If enacted, the bill will establish a moratorium on the use of automated facial recognition technology for overt surveillance of public places in the United Kingdom, and will also mandate that the Secretary of State commission a review of the use of automated facial recognition technology in public places in the United Kingdom.
In a subsequent debate in the House of Lords, Liberal Democrat peer Lord Strasburger chastised the Government for its lax stance towards facial recognition technology.
“The Government have previously confirmed that this highly intrusive technology is being deployed in a legal vacuum. Alarmingly, we have recently discovered that private companies have for years been secretly using automated facial recognition in public spaces, and the Commissioner of the Metropolitan Police has warned that we are sleepwalking into an “Orwellian … police state” and called for a code of ethics and a strict legal framework.”

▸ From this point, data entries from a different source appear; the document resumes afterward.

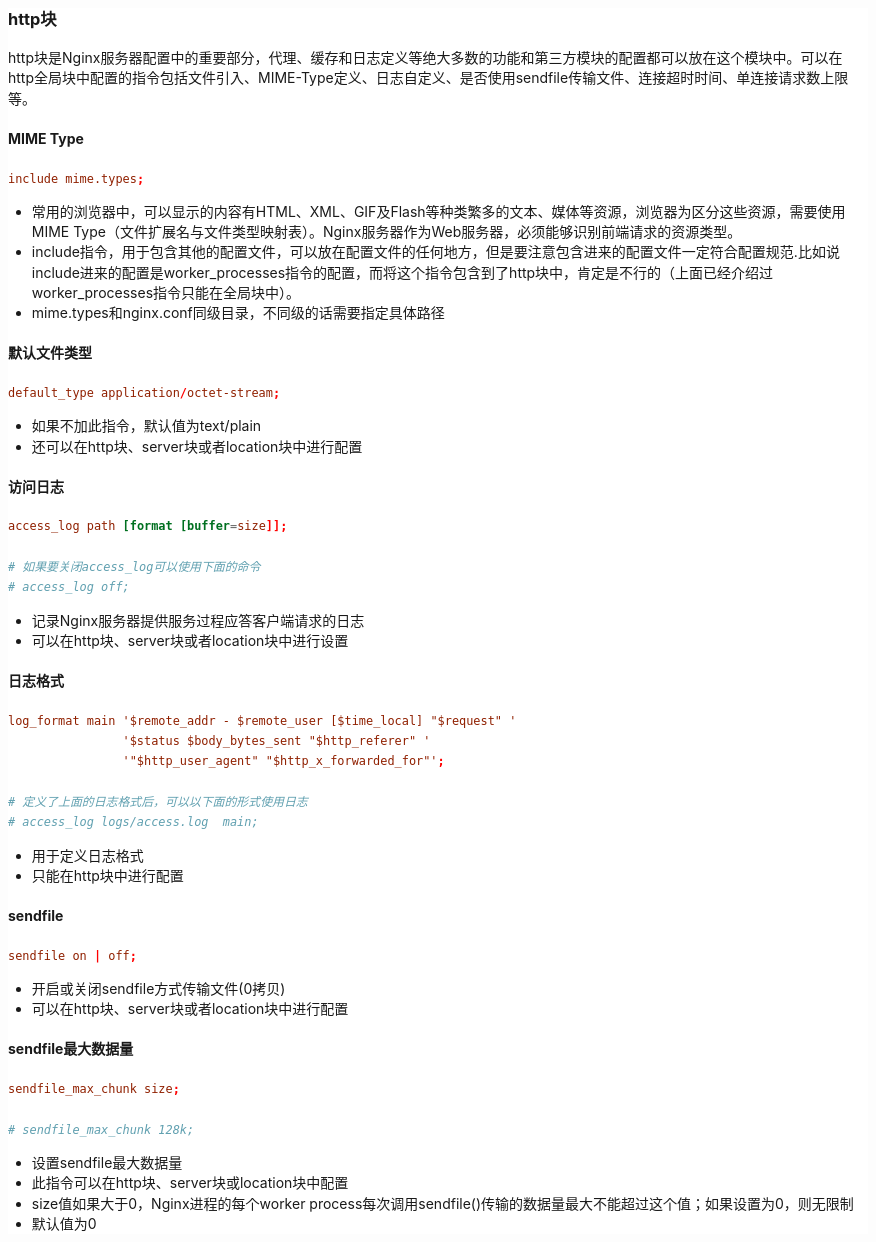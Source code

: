 


### http块
http块是Nginx服务器配置中的重要部分，代理、缓存和日志定义等绝大多数的功能和第三方模块的配置都可以放在这个模块中。可以在http全局块中配置的指令包括文件引入、MIME-Type定义、日志自定义、是否使用sendfile传输文件、连接超时时间、单连接请求数上限等。

#### MIME Type
```conf
include mime.types;
```
* 常用的浏览器中，可以显示的内容有HTML、XML、GIF及Flash等种类繁多的文本、媒体等资源，浏览器为区分这些资源，需要使用MIME Type（文件扩展名与文件类型映射表）。Nginx服务器作为Web服务器，必须能够识别前端请求的资源类型。
* include指令，用于包含其他的配置文件，可以放在配置文件的任何地方，但是要注意包含进来的配置文件一定符合配置规范.比如说include进来的配置是worker_processes指令的配置，而将这个指令包含到了http块中，肯定是不行的（上面已经介绍过worker_processes指令只能在全局块中）。
* mime.types和nginx.conf同级目录，不同级的话需要指定具体路径

#### 默认文件类型
```conf
default_type application/octet-stream;
```
* 如果不加此指令，默认值为text/plain
* 还可以在http块、server块或者location块中进行配置

#### 访问日志
```conf
access_log path [format [buffer=size]];

# 如果要关闭access_log可以使用下面的命令
# access_log off;
```
* 记录Nginx服务器提供服务过程应答客户端请求的日志
* 可以在http块、server块或者location块中进行设置

#### 日志格式
```conf
log_format main '$remote_addr - $remote_user [$time_local] "$request" '
                '$status $body_bytes_sent "$http_referer" '
                '"$http_user_agent" "$http_x_forwarded_for"';

# 定义了上面的日志格式后，可以以下面的形式使用日志
# access_log logs/access.log  main;
```
* 用于定义日志格式
* 只能在http块中进行配置

#### sendfile
```conf
sendfile on | off;
```
* 开启或关闭sendfile方式传输文件(0拷贝)
* 可以在http块、server块或者location块中进行配置

#### sendfile最大数据量
```conf
sendfile_max_chunk size;

# sendfile_max_chunk 128k;
```
* 设置sendfile最大数据量
* 此指令可以在http块、server块或location块中配置
* size值如果大于0，Nginx进程的每个worker process每次调用sendfile()传输的数据量最大不能超过这个值；如果设置为0，则无限制
* 默认值为0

Crossbencher Lord Anderson of Ipswich highlighted the potential for facial recognition to be combined with “gait analysis, lip-reading technology, algorithms that can predict fights and sensors that can detect explosives and radiation” to provide more comprehensive surveillance, and called for greater oversight.
Liberal Democrat peer Lord Paddick raised the issue of whether detainees were being prejudicially affected by this technology when custody images were paired with civil facial recognition technologies.
In response to various criticisms of the Government’s position, Baroness Williams of Trafford was resistant to any calls for further action.
“As I said before, we must proceed very carefully with such developing technologies. It is very important that the police have clear legal frameworks within which to operate. However—not one month ago—the High Court said that there is a sufficient legal framework for police use of facial recognition technology. This consists of common-law powers, data protection and human rights legislation, and the surveillance camera code.”